Welcome to NewsFile, our bi-weekly round-up of the latest news in the worlds of contemporary ceramics and contemporary ceramic art. This week, we have some squishy sponges made from ceramic nanofibers, a design exhibition you won’t want to miss and, of course, much more!
Check Mate! New Book Showcases Exquisite Chess Sets
Transforming a game of the minds into a feast of the eyes, Masterworks: Rare and Beautiful Chess Sets of the World In an explores the chess board as form of sculpture, and draws from a 1944 exhibition featuring artist designed sets, Hyperallergic reports.
In 1944, Marcel Duchamp and Max Ernst organized the group exhibition Imagery of Chess at Julien Levy Gallery, which featured paintings and sculptures of new designs of chess pieces. Thirty-two artists including Man Ray, Dorothea Tanning, and Isamu Noguchi contributed their visions of the board game.
The book serves as a pictorial survey of various sets each accompanied by short essays on their histories by a number of chess experts. One such example is that by sculptor Max Esser, who transformed pearly Meissen porcelain into tiny sculptures of sea life, all set on a board that resembles the white foam of ocean waves. Others include German designers Michael and Anton Edel, Josef Hartwig and Takako Saito.
Tate Modern Puts Visitors to Work in Ceramics Factory
Visitors to a new Tate Modern installation will be asked to roll their sleeves up and get to work. It’s all part of the museum’s most ambitious commissions yet, a ceramics production line installation which will take up the entire fifth floor of its extension, The Guardian reports. Behind Tate Modern’s Factory: The Seen and the Unseen is non other than Clare Twomey.
“If people feel they can take up a job on the bench they will be welcomed by the already working factory team there. Or they can take up other smaller jobs like pushing things, or mopping the floor.”
Twomey adds she hopes visitors feel they are on a journey learning in a hands-on, immersive experience. Additionally, the project explores labor.
The project explores production and collective labour, both the apparent and the unseen. The first week will be the working one while in week two visitors will be invited to enter a factory soundscape and join a factory tour to discuss how communities are built by collective labour.
Factory: The Seen and the Unseen opens at Tate Modern on September 28, 2017.

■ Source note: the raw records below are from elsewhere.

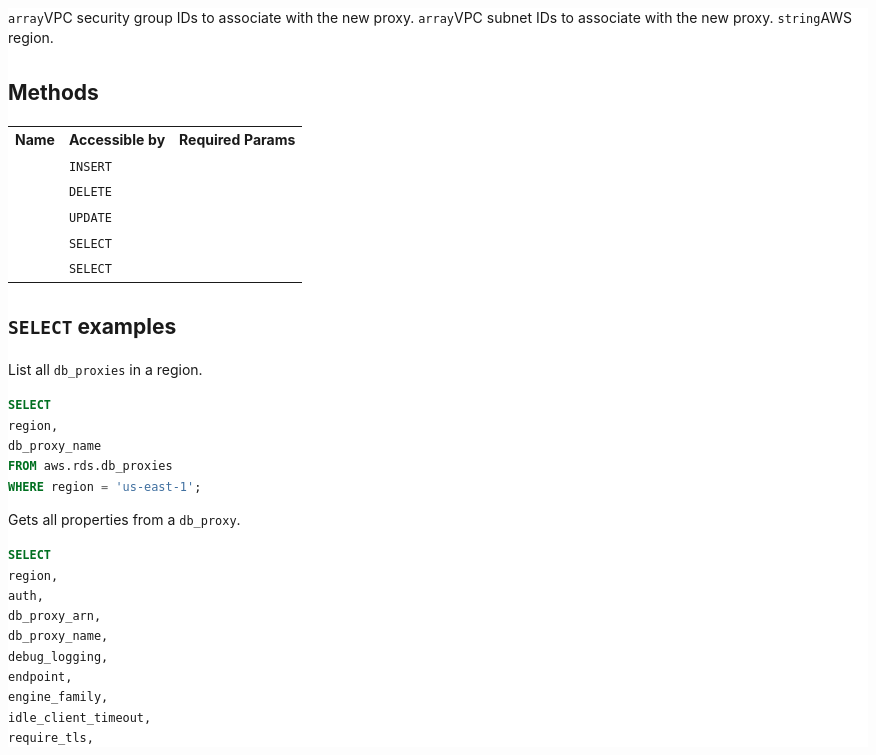 <tr><td><CopyableCode code="vpc_security_group_ids" /></td><td><code>array</code></td><td>VPC security group IDs to associate with the new proxy.</td></tr>
<tr><td><CopyableCode code="vpc_subnet_ids" /></td><td><code>array</code></td><td>VPC subnet IDs to associate with the new proxy.</td></tr>
<tr><td><CopyableCode code="region" /></td><td><code>string</code></td><td>AWS region.</td></tr>
</tbody></table>

## Methods

<table><tbody>
  <tr>
    <th>Name</th>
    <th>Accessible by</th>
    <th>Required Params</th>
  </tr>
  <tr>
    <td><CopyableCode code="create_resource" /></td>
    <td><code>INSERT</code></td>
    <td><CopyableCode code="Auth, DBProxyName, EngineFamily, RoleArn, VpcSubnetIds, region" /></td>
  </tr>
  <tr>
    <td><CopyableCode code="delete_resource" /></td>
    <td><code>DELETE</code></td>
    <td><CopyableCode code="data__Identifier, region" /></td>
  </tr>
  <tr>
    <td><CopyableCode code="update_resource" /></td>
    <td><code>UPDATE</code></td>
    <td><CopyableCode code="data__Identifier, data__PatchDocument, region" /></td>
  </tr>
  <tr>
    <td><CopyableCode code="list_resource" /></td>
    <td><code>SELECT</code></td>
    <td><CopyableCode code="region" /></td>
  </tr>
  <tr>
    <td><CopyableCode code="get_resource" /></td>
    <td><code>SELECT</code></td>
    <td><CopyableCode code="data__Identifier, region" /></td>
  </tr>
</tbody></table>

## `SELECT` examples
List all <code>db_proxies</code> in a region.
```sql
SELECT
region,
db_proxy_name
FROM aws.rds.db_proxies
WHERE region = 'us-east-1';
```
Gets all properties from a <code>db_proxy</code>.
```sql
SELECT
region,
auth,
db_proxy_arn,
db_proxy_name,
debug_logging,
endpoint,
engine_family,
idle_client_timeout,
require_tls,
```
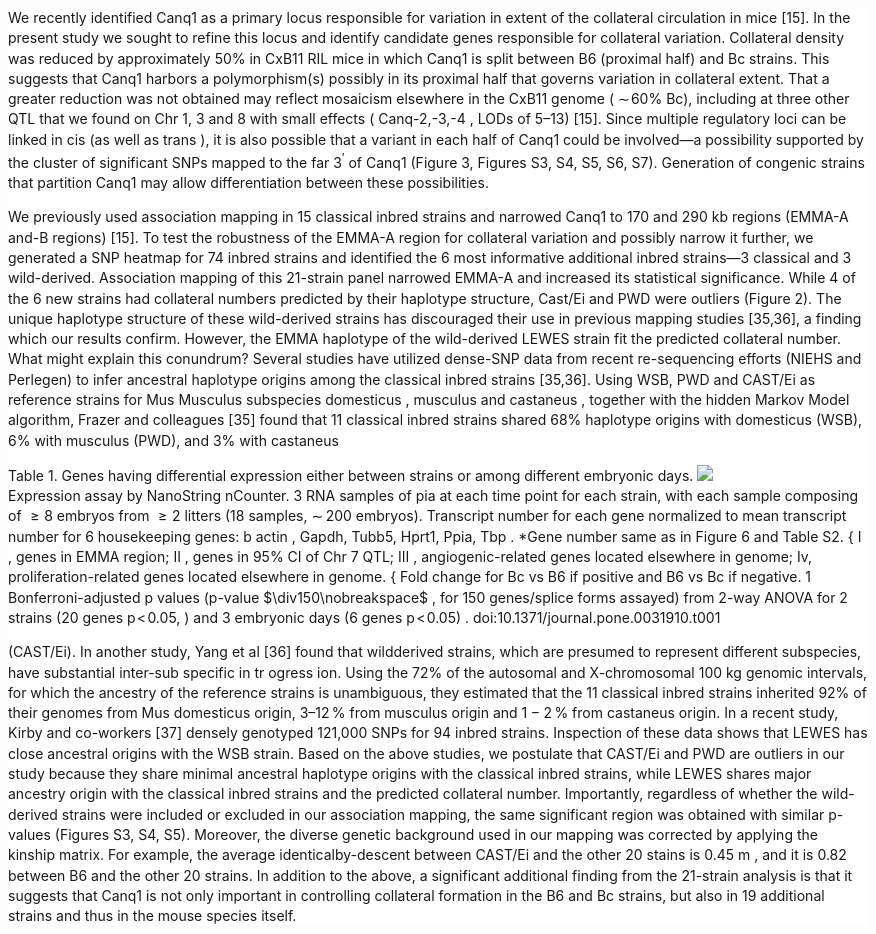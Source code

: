 We recently identified  Canq1  as a primary locus responsible for variation in extent of the collateral circulation in mice [15]. In the present study we sought to refine this locus and identify candidate genes responsible for collateral variation. Collateral density was reduced by approximately   $50\%$   in CxB11 RIL mice in which Canq1  is split between B6 (proximal half) and Bc strains. This suggests that  Canq1  harbors a polymorphism(s) possibly in its proximal half that governs variation in collateral extent. That a greater reduction was not obtained may reflect mosaicism elsewhere in the CxB11 genome (  $\sim\!60\%$   Bc), including at three other QTL that we found on Chr 1, 3 and 8 with small effects ( Canq-2,-3,-4 , LODs of 5–13) [15]. Since multiple regulatory loci can be linked in  cis  (as well as  trans ), it is also possible that a variant in each half of  Canq1  could be involved—a possibility supported by the cluster of significant SNPs mapped to the far   $3^{\prime}$   of  Canq1 (Figure 3, Figures S3, S4, S5, S6, S7). Generation of congenic strains that partition  Canq1  may allow differentiation between these possibilities.  

We previously used association mapping in 15 classical inbred strains and narrowed  Canq1  to 170 and   $290~\mathrm{kb}$   regions (EMMA-A and-B regions) [15]. To test the robustness of the EMMA-A region for collateral variation and possibly narrow it further, we generated a SNP heatmap for 74 inbred strains and identified the 6 most informative additional inbred strains—3 classical and 3 wild-derived. Association mapping of this 21-strain panel narrowed EMMA-A and increased its statistical significance. While 4 of the 6 new strains had collateral numbers predicted by their haplotype structure, Cast/Ei and PWD were outliers (Figure 2). The unique haplotype structure of these wild-derived strains has discouraged their use in previous mapping studies [35,36], a finding which our results confirm. However, the EMMA haplotype of the wild-derived LEWES strain fit the predicted collateral number. What might explain this conundrum? Several studies have utilized dense-SNP data from recent re-sequencing efforts (NIEHS and Perlegen) to infer ancestral haplotype origins among the classical inbred strains [35,36]. Using WSB, PWD and CAST/Ei as reference strains for  Mus Musculus  subspecies domesticus ,  musculus  and  castaneus , together with the hidden Markov Model algorithm, Frazer and colleagues [35] found that 11 classical inbred strains shared   $68\%$   haplotype origins with domesticus  (WSB),   $6\%$   with  musculus  (PWD), and   $3\%$   with  castaneus  

Table 1.  Genes having differential expression either between strains or among different embryonic days. 
![](images/7b02c9ca720fd3065c00599fb65ba1aa9b2a062f03aef1015e6cfcf5e76a3d3c.jpg)  
Expression assay by NanoString nCounter. 3 RNA samples of pia at each time point for each strain, with each sample composing of  ${\ge}8$   embryos from  ${\geq}2$   litters (18 samples,  $\sim\!\!200$   embryos). Transcript number for each gene normalized to mean transcript number for 6 housekeeping genes:  b actin , Gapdh,  Tubb5, Hprt1, Ppia, Tbp . \*Gene number same as in Figure 6 and Table S2. { I , genes in EMMA region;  II , genes in  $95\%$   CI of Chr 7 QTL;  III , angiogenic-related genes located elsewhere in genome;    $\boldsymbol{\mathsf{I v}},$   proliferation-related genes located elsewhere in genome. { Fold change for Bc vs B6 if positive and B6 vs Bc if negative. 1 Bonferroni-adjusted   $\mathsf{p}$   values (p-value  $\div150\nobreakspace$  , for 150 genes/splice forms assayed) from 2-way ANOVA for 2 strains (20 genes   $\mathsf{p}\!<\!0.05,$  ) and 3 embryonic days (6 genes  $\mathsf{p}\!<\!0.05)$  . doi:10.1371/journal.pone.0031910.t001  

(CAST/Ei). In another study, Yang et al [36] found that wildderived strains, which are presumed to represent different subspecies, have substantial inter-sub specific in tr ogress ion. Using the  $72\%$   of the autosomal and X-chromosomal   $100~\mathrm{kg}$   genomic intervals, for which the ancestry of the reference strains is unambiguous, they estimated that the 11 classical inbred strains inherited   $92\%$   of their genomes from  Mus domesticus  origin,   $3–12\,\%$  from  musculus  origin and   $1{-}2\,\%$   from  castaneus  origin. In a recent study, Kirby and co-workers [37] densely genotyped 121,000 SNPs for 94 inbred strains. Inspection of these data shows that LEWES has close ancestral origins with the WSB strain. Based on the above studies, we postulate that CAST/Ei and PWD are outliers in our study because they share minimal ancestral haplotype origins with the classical inbred strains, while LEWES shares major ancestry origin with the classical inbred strains and the predicted collateral number. Importantly, regardless of whether the wild-derived strains were included or excluded in our association mapping, the same significant region was obtained with similar p-values (Figures S3, S4, S5). Moreover, the diverse genetic background used in our mapping was corrected by applying the kinship matrix. For example, the average identicalby-descent between CAST/Ei and the other 20 stains is   $\mathrm{0.45~m}$  , and it is 0.82 between B6 and the other 20 strains. In addition to the above, a significant additional finding from the 21-strain analysis is that it suggests that  Canq1  is not only important in controlling collateral formation in the B6 and Bc strains, but also in 19 additional strains and thus in the mouse species itself.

Spongy Material Made from Tangled Ceramic Nanofibers
Brown University researchers have developed an ultra lightweight spongey material made from a traditionally brittle medium—ceramic. The university writes their highly porous, deformable and heat-resistant sponges could have numerous uses.
As anyone who has ever dropped a flower vase knows well, ceramics are brittle materials. Cracks in ceramics tend to propagate quickly, leading to catastrophic failure with even the slightest deformation. While that’s true for all traditional ceramics, things are different at the nanoscale.
To create the material, the researchers tangled extruded nanofibers in a new process called blow-spinning.
The process uses air pressure to drive a liquid solution containing ceramic material through a tiny syringe aperture. As the liquid emerges, it quickly solidifies into nanoscale fibers that are collected in a spinning cage. The collected material is then heated, which burns away the solvent material leaving a mass of tangled ceramic nanofibers that looks a bit like a cotton ball.
The nanofibers will allow researchers to harness the thermal characteristics of ceramic material with the flexibility of a sponge (see just how flexible in the video below). Researchers say the material could be used to line firefighter suits or in water purifiers.
The work, a collaboration between Brown and Tsinghua University in China, is described in the journal Science Advances.
Mark Your Calendars! designjunction Heads to King’s Cross
designjunction returns to the King’s Cross site September 21 – 24 as part of this year’s annual London Design Festival (September 16 – 24, 2017). The exhibition features a mix of the world’s most iconic design brands in global furniture, lighting, accessory, material and technology brands exhibiting alongside pop-up shops, installations and interactive features.
designjunction is the UK’s most important interior design event. With excellent transport links, designjunction is a meeting point for architects, specifiers and design-savvy consumers during the London Design Festival.